Question

Solve the limit as x approaches a of a-x/square root of x + square root of a

Answer 1

\[a-x/(\sqrt{x}+ \sqrt{a})\]

Answer 2

Direct substitution doesn't seem to be an issue here... Did you mean \(\sqrt x-\sqrt a\) in the denominator?

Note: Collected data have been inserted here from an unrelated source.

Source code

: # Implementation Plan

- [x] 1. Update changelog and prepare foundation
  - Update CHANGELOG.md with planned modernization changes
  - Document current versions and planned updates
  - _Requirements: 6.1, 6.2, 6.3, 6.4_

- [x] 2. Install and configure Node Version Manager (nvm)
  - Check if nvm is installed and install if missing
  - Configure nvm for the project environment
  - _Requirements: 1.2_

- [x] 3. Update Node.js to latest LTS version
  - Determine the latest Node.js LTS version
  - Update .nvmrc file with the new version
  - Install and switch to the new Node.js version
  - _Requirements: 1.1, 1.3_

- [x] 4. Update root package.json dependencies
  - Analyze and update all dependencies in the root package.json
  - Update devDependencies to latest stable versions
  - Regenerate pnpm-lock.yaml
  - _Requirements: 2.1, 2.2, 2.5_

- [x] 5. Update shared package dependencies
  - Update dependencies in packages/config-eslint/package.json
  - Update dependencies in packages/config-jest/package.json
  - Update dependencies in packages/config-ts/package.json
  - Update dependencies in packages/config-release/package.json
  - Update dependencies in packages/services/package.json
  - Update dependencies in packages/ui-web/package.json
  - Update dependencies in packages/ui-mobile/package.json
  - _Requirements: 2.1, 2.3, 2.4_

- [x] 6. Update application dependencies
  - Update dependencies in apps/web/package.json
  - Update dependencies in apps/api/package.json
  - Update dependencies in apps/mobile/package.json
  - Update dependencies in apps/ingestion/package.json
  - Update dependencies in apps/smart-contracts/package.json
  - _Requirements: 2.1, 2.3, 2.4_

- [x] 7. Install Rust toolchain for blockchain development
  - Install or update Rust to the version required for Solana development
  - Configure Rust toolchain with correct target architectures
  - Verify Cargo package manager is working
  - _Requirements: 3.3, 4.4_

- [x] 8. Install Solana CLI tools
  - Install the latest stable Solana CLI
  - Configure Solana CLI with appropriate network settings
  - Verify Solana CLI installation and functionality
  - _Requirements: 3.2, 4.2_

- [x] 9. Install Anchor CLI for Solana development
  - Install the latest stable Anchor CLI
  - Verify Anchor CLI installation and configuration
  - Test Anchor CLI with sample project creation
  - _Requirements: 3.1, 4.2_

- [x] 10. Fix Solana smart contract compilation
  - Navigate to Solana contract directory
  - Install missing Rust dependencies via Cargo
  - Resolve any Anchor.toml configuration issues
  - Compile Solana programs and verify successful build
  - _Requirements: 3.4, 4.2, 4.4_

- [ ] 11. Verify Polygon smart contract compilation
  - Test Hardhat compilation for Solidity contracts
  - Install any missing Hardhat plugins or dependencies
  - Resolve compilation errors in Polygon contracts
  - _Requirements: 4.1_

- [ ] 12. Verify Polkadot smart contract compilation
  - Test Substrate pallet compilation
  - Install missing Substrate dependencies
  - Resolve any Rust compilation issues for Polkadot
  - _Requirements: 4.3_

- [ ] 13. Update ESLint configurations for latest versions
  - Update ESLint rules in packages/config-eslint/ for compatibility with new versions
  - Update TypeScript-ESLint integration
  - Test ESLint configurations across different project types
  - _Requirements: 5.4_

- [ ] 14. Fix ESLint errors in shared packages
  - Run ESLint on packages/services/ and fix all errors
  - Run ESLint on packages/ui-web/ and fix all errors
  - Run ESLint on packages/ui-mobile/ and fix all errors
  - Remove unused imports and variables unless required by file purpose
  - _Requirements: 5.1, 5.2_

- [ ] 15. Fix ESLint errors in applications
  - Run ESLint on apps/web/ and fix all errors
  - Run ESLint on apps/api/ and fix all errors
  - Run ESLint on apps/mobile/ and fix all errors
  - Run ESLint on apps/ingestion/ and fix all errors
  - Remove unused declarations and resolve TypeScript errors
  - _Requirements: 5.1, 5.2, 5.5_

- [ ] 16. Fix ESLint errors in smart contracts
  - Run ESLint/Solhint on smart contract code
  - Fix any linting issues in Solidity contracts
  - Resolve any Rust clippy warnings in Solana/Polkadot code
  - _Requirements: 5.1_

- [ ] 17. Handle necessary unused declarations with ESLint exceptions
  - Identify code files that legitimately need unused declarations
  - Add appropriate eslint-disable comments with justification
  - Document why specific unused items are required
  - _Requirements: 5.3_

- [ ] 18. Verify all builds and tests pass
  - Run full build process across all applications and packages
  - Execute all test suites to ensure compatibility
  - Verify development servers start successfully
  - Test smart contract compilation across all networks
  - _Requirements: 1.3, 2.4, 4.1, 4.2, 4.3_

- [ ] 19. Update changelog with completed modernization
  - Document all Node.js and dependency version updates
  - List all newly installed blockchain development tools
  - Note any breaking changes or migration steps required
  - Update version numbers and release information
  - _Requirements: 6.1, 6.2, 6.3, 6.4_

If you mean what you wrote, directly substituting will give your limit. No discontinuities to worry about. But that's boring. Another way you can approach this is factoring the difference of squares in the numerator:
\[\frac{a-x}{\sqrt x+\sqrt a}=-\frac{x-a}{\sqrt x+\sqrt a}=-\frac{\left(\sqrt x-\sqrt a\right)\left(\sqrt x+\sqrt a\right)}{\sqrt x+\sqrt a}=\sqrt a-\sqrt x\]
Now provided that \(a>0\), the limit is clearly 0.

Answer 3

Where did you get the a>0?

Answer 4

That's an assumption I'm making. If you have \(a=0\), then
\[\lim_{x\to a}\frac{a-x}{\sqrt x+\sqrt a}=\lim_{x\to 0}\frac{-x}{\sqrt x}=-\lim_{x\to0}\sqrt x\]
which does not exist as a two-sided limit.